• **About this task**
Transcribe the records below from the first line to the line that includes "### Current version (dev): 2.3.3", inclusive, and omit the pictures.

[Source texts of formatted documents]

= = =

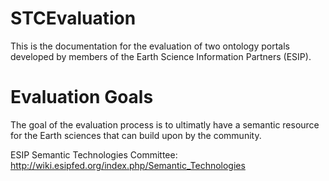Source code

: # STCEvaluation
This is the documentation for the evaluation of two ontology portals developed by members of the Earth Science Information Partners (ESIP). 

# Evaluation Goals
The goal of the evaluation process is to ultimatly have a semantic resource for the Earth sciences that can build upon by the community.



ESIP Semantic Technologies Committee: http://wiki.esipfed.org/index.php/Semantic_Technologies
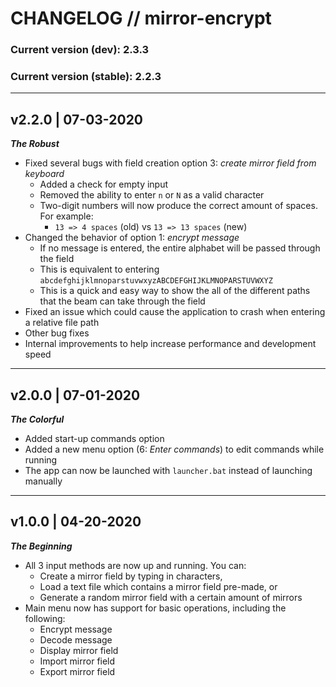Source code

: # CHANGELOG // mirror-encrypt

### Current version (dev): 2.3.3
### Current version (stable): 2.2.3

---

## v2.2.0 | 07-03-2020
***The Robust***
- Fixed several bugs with field creation option 3: *create mirror field from keyboard*
    - Added a check for empty input
    - Removed the ability to enter `n` or `N` as a valid character
    - Two-digit numbers will now produce the correct amount of spaces. For example:
        - `13 => 4 spaces` (old) vs `13 => 13 spaces` (new)
- Changed the behavior of option 1: *encrypt message*
    - If no message is entered, the entire alphabet will be passed through the field
    - This is equivalent to entering `abcdefghijklmnoparstuvwxyzABCDEFGHIJKLMNOPARSTUVWXYZ`
    - This is a quick and easy way to show the all of the different paths that the beam can take through the field
- Fixed an issue which could cause the application to crash when entering a relative file path
- Other bug fixes
- Internal improvements to help increase performance and development speed

---

## v2.0.0 | 07-01-2020
***The Colorful***
- Added start-up commands option
- Added a new menu option (6: *Enter commands*) to edit commands while running
- The app can now be launched with `launcher.bat` instead of launching manually

---

## v1.0.0 | 04-20-2020
***The Beginning***
- All 3 input methods are now up and running. You can:
    - Create a mirror field by typing in characters,
    - Load a text file which contains a mirror field pre-made, or
    - Generate a random mirror field with a certain amount of mirrors
- Main menu now has support for basic operations, including the following:
    - Encrypt message
    - Decode message
    - Display mirror field
    - Import mirror field
    - Export mirror field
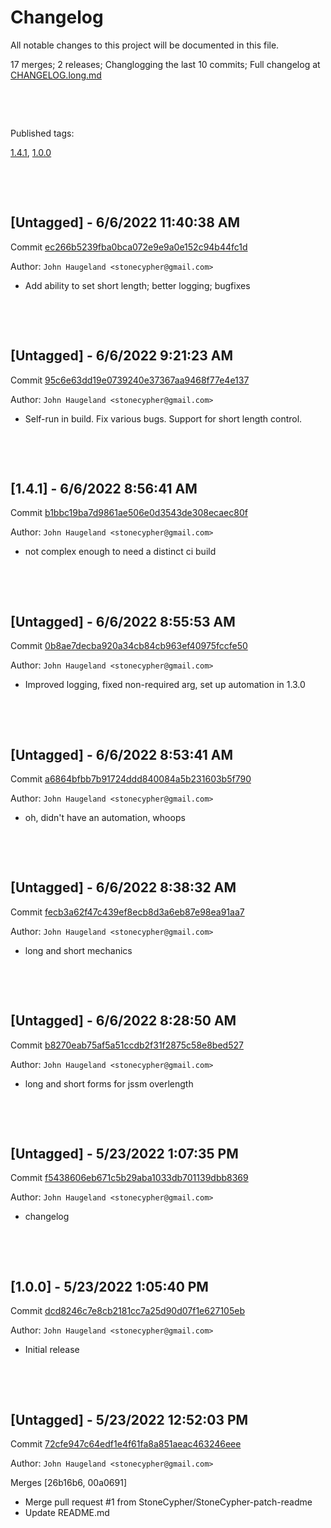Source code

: # Changelog

All notable changes to this project will be documented in this file.

17 merges; 2 releases; Changlogging the last 10 commits; Full changelog at [CHANGELOG.long.md](CHANGELOG.long.md)



&nbsp;

&nbsp;

Published tags:

<a href="#1__4__1">1.4.1</a>, <a href="#1__0__0">1.0.0</a>





&nbsp;

&nbsp;

## [Untagged] - 6/6/2022 11:40:38 AM

Commit [ec266b5239fba0bca072e9e9a0e152c94b44fc1d](https://github.com/StoneCypher/jssm/commit/ec266b5239fba0bca072e9e9a0e152c94b44fc1d)

Author: `John Haugeland <stonecypher@gmail.com>`

  * Add ability to set short length; better logging; bugfixes




&nbsp;

&nbsp;

## [Untagged] - 6/6/2022 9:21:23 AM

Commit [95c6e63dd19e0739240e37367aa9468f77e4e137](https://github.com/StoneCypher/jssm/commit/95c6e63dd19e0739240e37367aa9468f77e4e137)

Author: `John Haugeland <stonecypher@gmail.com>`

  * Self-run in build.  Fix various bugs.  Support for short length control.




&nbsp;

&nbsp;

<a name="1__4__1" />

## [1.4.1] - 6/6/2022 8:56:41 AM

Commit [b1bbc19ba7d9861ae506e0d3543de308ecaec80f](https://github.com/StoneCypher/jssm/commit/b1bbc19ba7d9861ae506e0d3543de308ecaec80f)

Author: `John Haugeland <stonecypher@gmail.com>`

  * not complex enough to need a distinct ci build




&nbsp;

&nbsp;

## [Untagged] - 6/6/2022 8:55:53 AM

Commit [0b8ae7decba920a34cb84cb963ef40975fccfe50](https://github.com/StoneCypher/jssm/commit/0b8ae7decba920a34cb84cb963ef40975fccfe50)

Author: `John Haugeland <stonecypher@gmail.com>`

  * Improved logging, fixed non-required arg, set up automation in 1.3.0




&nbsp;

&nbsp;

## [Untagged] - 6/6/2022 8:53:41 AM

Commit [a6864bfbb7b91724ddd840084a5b231603b5f790](https://github.com/StoneCypher/jssm/commit/a6864bfbb7b91724ddd840084a5b231603b5f790)

Author: `John Haugeland <stonecypher@gmail.com>`

  * oh, didn't have an automation, whoops




&nbsp;

&nbsp;

## [Untagged] - 6/6/2022 8:38:32 AM

Commit [fecb3a62f47c439ef8ecb8d3a6eb87e98ea91aa7](https://github.com/StoneCypher/jssm/commit/fecb3a62f47c439ef8ecb8d3a6eb87e98ea91aa7)

Author: `John Haugeland <stonecypher@gmail.com>`

  * long and short mechanics




&nbsp;

&nbsp;

## [Untagged] - 6/6/2022 8:28:50 AM

Commit [b8270eab75af5a51ccdb2f31f2875c58e8bed527](https://github.com/StoneCypher/jssm/commit/b8270eab75af5a51ccdb2f31f2875c58e8bed527)

Author: `John Haugeland <stonecypher@gmail.com>`

  * long and short forms for jssm overlength




&nbsp;

&nbsp;

## [Untagged] - 5/23/2022 1:07:35 PM

Commit [f5438606eb671c5b29aba1033db701139dbb8369](https://github.com/StoneCypher/jssm/commit/f5438606eb671c5b29aba1033db701139dbb8369)

Author: `John Haugeland <stonecypher@gmail.com>`

  * changelog




&nbsp;

&nbsp;

<a name="1__0__0" />

## [1.0.0] - 5/23/2022 1:05:40 PM

Commit [dcd8246c7e8cb2181cc7a25d90d07f1e627105eb](https://github.com/StoneCypher/jssm/commit/dcd8246c7e8cb2181cc7a25d90d07f1e627105eb)

Author: `John Haugeland <stonecypher@gmail.com>`

  * Initial release




&nbsp;

&nbsp;

## [Untagged] - 5/23/2022 12:52:03 PM

Commit [72cfe947c64edf1e4f61fa8a851aeac463246eee](https://github.com/StoneCypher/jssm/commit/72cfe947c64edf1e4f61fa8a851aeac463246eee)

Author: `John Haugeland <stonecypher@gmail.com>`

Merges [26b16b6, 00a0691]

  * Merge pull request #1 from StoneCypher/StoneCypher-patch-readme
  * Update README.md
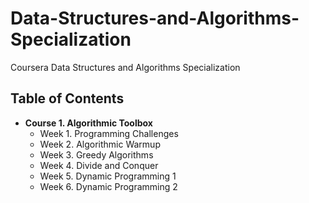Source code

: # Data-Structures-and-Algorithms-Specialization
Coursera Data Structures and Algorithms Specialization

## Table of Contents

- __Course 1. Algorithmic Toolbox__
    - Week 1. Programming Challenges
    - Week 2. Algorithmic Warmup
    - Week 3. Greedy Algorithms
    - Week 4. Divide and Conquer
    - Week 5. Dynamic Programming 1
    - Week 6. Dynamic Programming 2
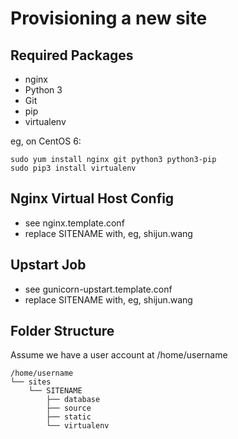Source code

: Provisioning a new site
=======================

## Required Packages

* nginx
* Python 3
* Git
* pip
* virtualenv

eg, on CentOS 6:

    sudo yum install nginx git python3 python3-pip
    sudo pip3 install virtualenv

## Nginx Virtual Host Config

* see nginx.template.conf
* replace SITENAME with, eg, shijun.wang

## Upstart Job

* see gunicorn-upstart.template.conf
* replace SITENAME with, eg, shijun.wang

## Folder Structure
Assume we have a user account at /home/username

    /home/username
    └── sites
        └── SITENAME
            ├── database
            ├── source
            ├── static
            └── virtualenv
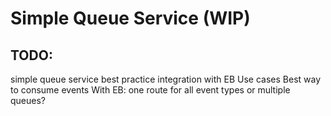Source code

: # Simple Queue Service (WIP)

## TODO:

simple queue service best practice
integration with EB
Use cases
Best way to consume events
With EB: one route for all event types or multiple queues?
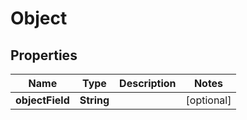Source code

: 
# Object

## Properties
Name | Type | Description | Notes
------------ | ------------- | ------------- | -------------
**objectField** | **String** |  |  [optional]



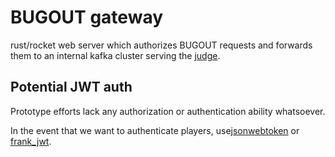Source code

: # BUGOUT gateway

rust/rocket web server which authorizes BUGOUT requests and forwards them to an internal kafka cluster serving the [judge](../judge/README.md).

## Potential JWT auth

Prototype efforts lack any authorization or authentication ability whatsoever.

In the event that we want to authenticate players, use[jsonwebtoken](https://github.com/Keats/jsonwebtoken) or [frank_jwt](https://github.com/GildedHonour/frank_jwt).
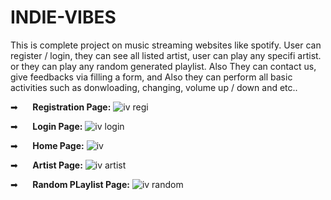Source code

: # INDIE-VIBES
This is complete project on music streaming websites like spotify.
User can register / login, they can see all listed artist, user can play any specifi artist. or they can play any random generated playlist.
Also They can contact us, give feedbacks via filling a form, and 
Also they can perform all basic activities such as donwloading, changing, volume up / down and etc..

➡&nbsp;&nbsp;&nbsp;&nbsp;&nbsp;  **Registration Page:**
![iv regi](https://github.com/Sheth007/INDIE-VIBES/assets/113230518/47f951db-6272-4a05-94c2-58687b38c3bd)

➡&nbsp;&nbsp;&nbsp;&nbsp;&nbsp;  **Login Page:**
![iv login](https://github.com/Sheth007/INDIE-VIBES/assets/113230518/c93ba9ff-d91b-44d6-a8ec-6951dfca027c)

➡&nbsp;&nbsp;&nbsp;&nbsp;&nbsp;  **Home Page:**
![iv](https://github.com/Sheth007/INDIE-VIBES/assets/113230518/8241db91-a3ca-4d28-b2cf-86a1663e7db9)

➡&nbsp;&nbsp;&nbsp;&nbsp;&nbsp;  **Artist Page:**
![iv artist](https://github.com/Sheth007/INDIE-VIBES/assets/113230518/4a3614cb-fd25-46e2-9f4d-21eab744a03c)

➡&nbsp;&nbsp;&nbsp;&nbsp;&nbsp;  **Random PLaylist Page:**
![iv random](https://github.com/Sheth007/INDIE-VIBES/assets/113230518/b093d81e-1a49-4103-a278-0579b6a760f6)
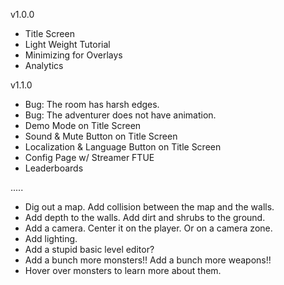 v1.0.0
- Title Screen
- Light Weight Tutorial
- Minimizing for Overlays
- Analytics

v1.1.0
- Bug: The room has harsh edges.
- Bug: The adventurer does not have animation.
- Demo Mode on Title Screen
- Sound & Mute Button on Title Screen
- Localization & Language Button on Title Screen
- Config Page w/ Streamer FTUE
- Leaderboards

.....

- Dig out a map. Add collision between the map and the walls.
- Add depth to the walls. Add dirt and shrubs to the ground.
- Add a camera. Center it on the player. Or on a camera zone.
- Add lighting.
- Add a stupid basic level editor?
- Add a bunch more monsters!! Add a bunch more weapons!!
- Hover over monsters to learn more about them.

= = =

• **Output**
Source code

: # STCEvaluation
This is the documentation for the evaluation of two ontology portals developed by members of the Earth Science Information Partners (ESIP). 

# Evaluation Goals
The goal of the evaluation process is to ultimatly have a semantic resource for the Earth sciences that can build upon by the community.



ESIP Semantic Technologies Committee: http://wiki.esipfed.org/index.php/Semantic_Technologies
Source code

: # CHANGELOG // mirror-encrypt

### Current version (dev): 2.3.3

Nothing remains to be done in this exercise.